A cross-border student in Hong Kong had a page depicting a map of China in a Hong Kong-published Chinese history textbook page torn out by mainland customs while crossing the border, local media HK01.com reported on Wednesday. "The map referred to the Diaoyu Islands as 'Diaoyutai' and did not display the 'ten-dash line' in the South China Sea," the media report said.

In response to the incident, Wong Kam-leung, a deputy of the Hong Kong Special Administrative Region (HKSAR) to the National People's Congress who is also the chairman of the Hong Kong Federation of Education Workers (HKFEW), told the Global Times on Wednesday that it shows that Hong Kong still has room for improvement in its textbook approval process.

When it comes to content involving territory or sovereignty, Hong Kong's textbooks should align with the "national standards," he said.

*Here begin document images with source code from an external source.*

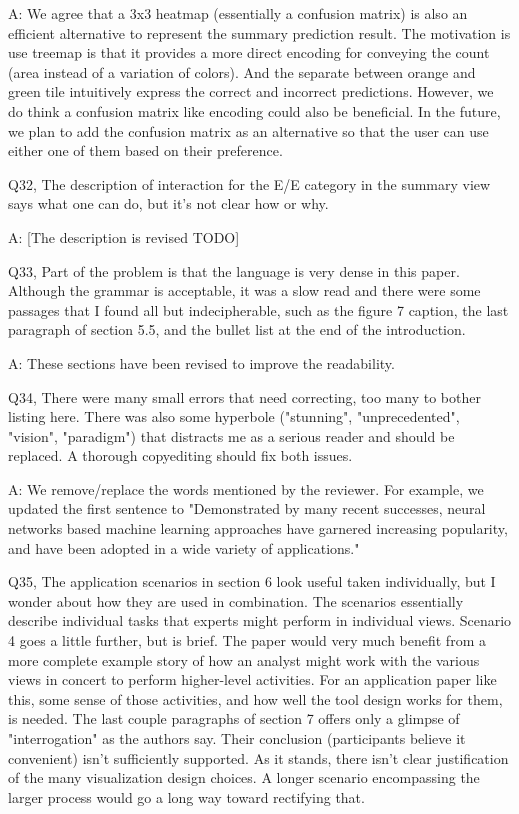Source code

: A: We agree that a 3x3 heatmap (essentially a confusion matrix) is also an efficient alternative to represent the summary prediction result. The motivation is use treemap is that it provides a more direct encoding for conveying the count (area instead of a variation of colors). And the separate between orange and green tile intuitively express the correct and incorrect predictions. However, we do think a confusion matrix like encoding could also be beneficial. In the future, we plan to add the confusion matrix as an alternative so that the user can use either one of them based on their preference.


Q32, The description of interaction for the E/E category in the summary view says what one can do, but it's not clear how or why.

A: [The description is revised TODO]

Q33, Part of the problem is that the language is very dense in this paper. Although the grammar is acceptable, it was a slow read and there were some passages that I found all but indecipherable, such as the figure 7 caption, the last paragraph of section 5.5, and the bullet list at the end of the introduction.

A: These sections have been revised to improve the readability.

Q34, There were many small errors that need correcting, too many to bother listing here. There was also some hyperbole ("stunning", "unprecedented", "vision", "paradigm") that distracts me as a serious reader and should be replaced. A thorough copyediting should fix both issues.

A: We remove/replace the words mentioned by the reviewer. For example, we updated the first sentence to "Demonstrated by many recent successes, neural networks based machine learning approaches have garnered increasing popularity, and have been adopted in a wide variety of applications."


Q35, The application scenarios in section 6 look useful taken individually, but I wonder about how they are used in combination. The scenarios essentially describe individual tasks that experts might perform in individual views. Scenario 4 goes a little further, but is brief. The paper would very much benefit from a more complete example story of how an analyst might work with the various views in concert to perform higher-level activities. For an application paper like this, some sense of those activities, and how well the tool design works for them, is needed. The last couple paragraphs of section 7 offers only a glimpse of "interrogation" as the authors say.
Their conclusion (participants believe it convenient) isn't sufficiently supported. As it stands, there isn't clear justification of the many visualization design choices. A longer scenario encompassing the larger process would go a long way toward rectifying that.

The textbook in question is a Chinese history textbook published by Modern Educational Research Society, titled "Modern and Interesting Chinese History (Volume II)," according to the media report. Starting last week, the same page from this textbook belonging to other students was also removed by customs, the report said.

The removal of this page might be because the map printed on it violates Chinese law, such as referring to "Diaoyu Island" as "Diaoyutai." As of the press time, the publisher did not respond to the incident.

Wong told the Global Times that this incident indicates that more "check work" should be in place regarding content related to territory and sovereignty in Hong Kong's textbook approval process. The Education Bureau of the HKSAR should strengthen communication and establish clearer standards for the use of maps in textbooks.

"Hong Kong's textbooks, when involving important issues such as territorial sovereignty, should align with national standards," he stressed.

For the past two years, Wong said that he has been suggesting that Hong Kong should establish an education system that is compatible with One Country, Two Systems principle.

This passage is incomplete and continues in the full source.